[Items from a data source]
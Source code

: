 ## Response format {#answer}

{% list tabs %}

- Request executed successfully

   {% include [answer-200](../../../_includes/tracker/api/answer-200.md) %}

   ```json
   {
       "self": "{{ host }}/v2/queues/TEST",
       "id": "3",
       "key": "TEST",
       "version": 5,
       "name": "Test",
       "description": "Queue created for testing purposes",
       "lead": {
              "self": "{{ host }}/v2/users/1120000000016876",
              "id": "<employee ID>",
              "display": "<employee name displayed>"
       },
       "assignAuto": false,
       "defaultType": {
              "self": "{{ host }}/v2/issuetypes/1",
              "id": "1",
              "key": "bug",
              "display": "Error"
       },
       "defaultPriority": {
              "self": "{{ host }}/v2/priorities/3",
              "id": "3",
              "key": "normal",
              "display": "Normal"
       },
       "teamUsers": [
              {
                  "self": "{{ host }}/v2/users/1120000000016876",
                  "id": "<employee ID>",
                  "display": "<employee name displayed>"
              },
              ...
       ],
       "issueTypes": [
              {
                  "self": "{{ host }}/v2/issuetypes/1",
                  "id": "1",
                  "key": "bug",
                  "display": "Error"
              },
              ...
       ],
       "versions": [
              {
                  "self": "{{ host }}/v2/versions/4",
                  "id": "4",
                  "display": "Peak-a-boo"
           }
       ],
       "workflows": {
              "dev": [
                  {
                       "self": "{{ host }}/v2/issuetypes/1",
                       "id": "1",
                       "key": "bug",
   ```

Task brief —
Could you give the records again, exactly as they appear?

Answer box —
Source code

: ## Response format {#answer}

{% list tabs %}

- Request executed successfully

   {% include [answer-200](../../../_includes/tracker/api/answer-200.md) %}

   ```json
   {
       "self": "{{ host }}/v2/queues/TEST",
       "id": "3",
       "key": "TEST",
       "version": 5,
       "name": "Test",
       "description": "Queue created for testing purposes",
       "lead": {
              "self": "{{ host }}/v2/users/1120000000016876",
              "id": "<employee ID>",
              "display": "<employee name displayed>"
       },
       "assignAuto": false,
       "defaultType": {
              "self": "{{ host }}/v2/issuetypes/1",
              "id": "1",
              "key": "bug",
              "display": "Error"
       },
       "defaultPriority": {
              "self": "{{ host }}/v2/priorities/3",
              "id": "3",
              "key": "normal",
              "display": "Normal"
       },
       "teamUsers": [
              {
                  "self": "{{ host }}/v2/users/1120000000016876",
                  "id": "<employee ID>",
                  "display": "<employee name displayed>"
              },
              ...
       ],
       "issueTypes": [
              {
                  "self": "{{ host }}/v2/issuetypes/1",
                  "id": "1",
                  "key": "bug",
                  "display": "Error"
              },
              ...
       ],
       "versions": [
              {
                  "self": "{{ host }}/v2/versions/4",
                  "id": "4",
                  "display": "Peak-a-boo"
           }
       ],
       "workflows": {
              "dev": [
                  {
                       "self": "{{ host }}/v2/issuetypes/1",
                       "id": "1",
                       "key": "bug",
   ```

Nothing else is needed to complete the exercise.